Technical

December 19, 2023

A View Into Our TimescaleDB Migration

By Goldflag

Ever since Tomato.gg first came online in August 2020, Tomato.gg is likely the only WoT stats tracker with indefinite data retention.

From what I can tell:

wotlabs.net appears to wipe recent stats after ~6 months
wot-life.com only keeps recent stats for 30 days
wotcharts.eu says its database is only 16gb
wot-numbers.com only shows 21 days of recent stats

Keeping battle data forever has a cost, as ever-increasing table sizes put increased load onto existing hardware.
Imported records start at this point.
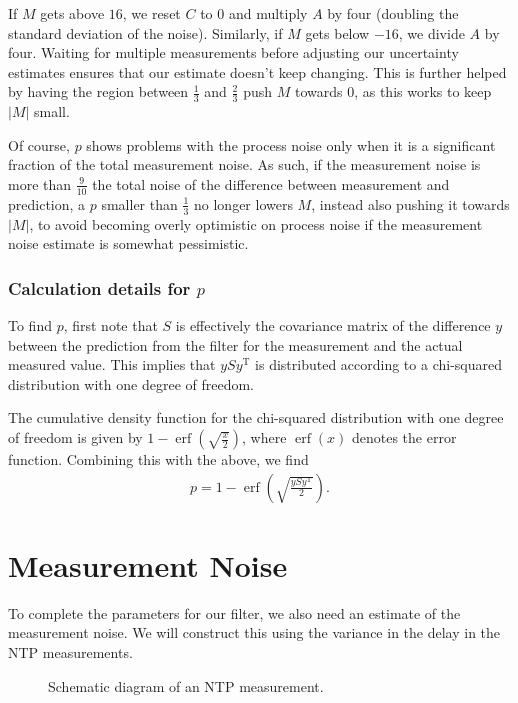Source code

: \documentclass{article}
\DeclareMathOperator{\erf}{erf}
\begin{document}
If $M$ gets above $16$, we reset $C$ to $0$ and multiply $A$ by four (doubling the standard deviation of the noise).
Similarly, if $M$ gets below $-16$, we divide $A$ by four.
Waiting for multiple measurements before adjusting our uncertainty estimates ensures that our estimate doesn't keep changing.
This is further helped by having the region between $\frac{1}{3}$ and $\frac{2}{3}$ push $M$ towards $0$, as this works to keep $|M|$ small.

Of course, $p$ shows problems with the process noise only when it is a significant fraction of the total measurement noise.
As such, if the measurement noise is more than $\frac{9}{10}$ the total noise of the difference between measurement and prediction, a $p$ smaller
than $\frac{1}{3}$ no longer lowers $M$, instead also pushing it towards $|M|$, to avoid becoming overly optimistic on process noise if the
measurement noise estimate is somewhat pessimistic.

\subsubsection{Calculation details for $p$}

To find $p$, first note that $S$ is effectively the covariance matrix of the difference $y$ between the prediction from the filter for the measurement and
the actual measured value. This implies that $y S y^\mathrm{T}$ is distributed according to a chi-squared distribution with one degree of freedom.

The cumulative density function for the chi-squared distribution with one degree of freedom is given by $1-\erf\left(\sqrt{\frac{x}{2}}\right)$,
where $\erf(x)$ denotes the error function.
Combining this with the above, we find
\begin{align}
p = 1 - \erf\left(\sqrt{\frac{y S y^\mathrm{T}}{2}}\right).
\end{align}

\section{Measurement Noise}\label{sec:measnoise}

To complete the parameters for our filter, we also need an estimate of the measurement noise.
We will construct this using the variance in the delay in the NTP measurements.

\begin{figure}[h]
\caption{Schematic diagram of an NTP measurement.}\label{fig:measurement}
\end{figure}
\end{document}
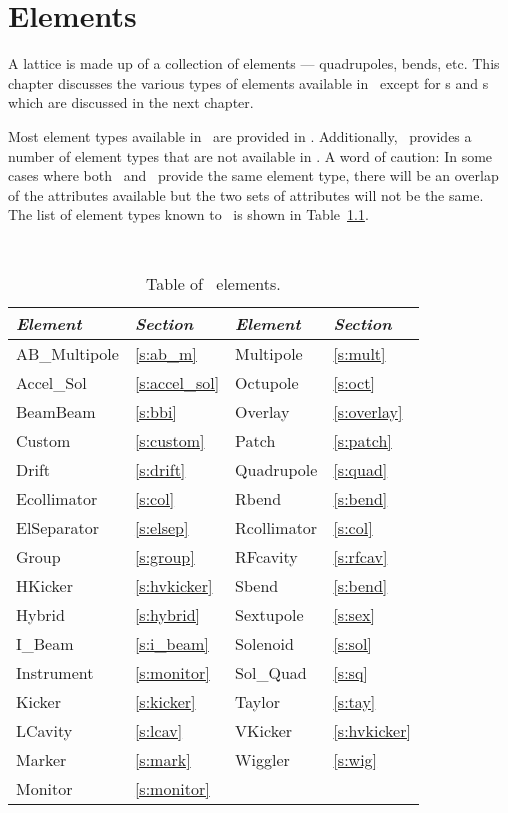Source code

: \chapter{Elements}
\label{c:elements}

A lattice is made up of a collection of
elements --- quadrupoles, bends, etc. This chapter discusses the
various types of elements available in \bmad\ except for s
and s which are discussed in the next chapter.

Most element types available in \mad\ are provided in \bmad.
Additionally, \bmad\ provides a number of element types that are not
available in \mad.  A word of caution: In some cases where both \mad\
and \bmad\ provide the same element type, there will be an overlap of 
the attributes available but the two sets of attributes will not be the same.
The list of element types known to \bmad\ is shown in Table~\ref{t:elements}.

\begin{table}[h]
\centering
{\tt
\begin{tabular}{|l|l||l|l|} \hline
  {\it Element} & {\it Section}     & {\it Element} & {\it Section}    \\ \hline
  AB\_Multipole & \ref{s:ab_m}      &  Multipole    & \ref{s:mult}     \\ \hline
  Accel\_Sol    & \ref{s:accel_sol} &  Octupole     & \ref{s:oct}      \\ \hline
  BeamBeam      & \ref{s:bbi}       &  Overlay      & \ref{s:overlay}  \\ \hline
  Custom        & \ref{s:custom}    &  Patch        & \ref{s:patch}    \\ \hline
  Drift         & \ref{s:drift}     &  Quadrupole   & \ref{s:quad}     \\ \hline
  Ecollimator   & \ref{s:col}       &  Rbend        & \ref{s:bend}     \\ \hline
  ElSeparator   & \ref{s:elsep}     &  Rcollimator  & \ref{s:col}      \\ \hline
  Group         & \ref{s:group}     &  RFcavity     & \ref{s:rfcav}    \\ \hline
  HKicker       & \ref{s:hvkicker}  &  Sbend        & \ref{s:bend}     \\ \hline
  Hybrid        & \ref{s:hybrid}    &  Sextupole    & \ref{s:sex}      \\ \hline
  I\_Beam       & \ref{s:i_beam}    &  Solenoid     & \ref{s:sol}      \\ \hline
  Instrument    & \ref{s:monitor}   &  Sol\_Quad    & \ref{s:sq}       \\ \hline
  Kicker        & \ref{s:kicker}    &  Taylor       & \ref{s:tay}      \\ \hline
  LCavity       & \ref{s:lcav}      &  VKicker      & \ref{s:hvkicker} \\ \hline
  Marker        & \ref{s:mark}      &  Wiggler      & \ref{s:wig}      \\ \hline
  Monitor       & \ref{s:monitor}   &               &                  \\ \hline
\end{tabular}
}
\caption{Table of \bmad\ elements.}
\label{t:elements}\center
\end{table}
I've had to migrate the Tomato.gg database to better hardware three times in the last three years, with the most recent one being completed last week.

My Postgres database measured at 600+ GB at the time of the migration, and the largest table had almost 2 billion rows.

postgres=# select count(*) from eu.sessions;
   count
------------
 1971382979
(1 row)

The largest table stored session data for the EU server

Why I needed to migrate

Tomato.gg runs thousands of scheduled queries each day to update

Tank stats (for every single tank on EU/NA/Asia)
Map stats
Recent player rankings
Overall player rankings

These queries happen for every single tank on EU, NA and Asia servers, and are extremely resource intensive.

old tomato.gg DB cpu usage Once CPU usage reached over around 40%, the site became unusable for many users

Our PostgreSQL database ran on a AX101 dedicated server rented from Hetzner since . The machine had a Ryzen 9 5950x and 128 GB of memory, but still struggled to keep up with the automated queries. There were extended periods of extremely slow load times for users when these queries were running, and sometimes the database was unavailable entirely. This made sense because vanilla Postgres is an OLTP (Online transaction processing) database that is poorly suited for timeseries data, which was the vast majority of what I used it for.

At this point I realized I had to find a way to improve database performance. These were the things I needed to do improve performance.

Use a Timeseries database

Timescale db

I settled on using TimescaleDB, a Postgres extension that turns your Postgres database into a timeseries DB by automatically parittioning data by time. I was super excited when I first read the TimescaleDB marketing articles since they legitimately made it seem like they're 1000x faster than Postgres for timeseries workloads. The discovered the real performance was norwhere near as good as advertised.

TimescaleDB also has other neat features like native compression, but due to the nature of WoT battle data being pretty random I achieved very poor compression ratios.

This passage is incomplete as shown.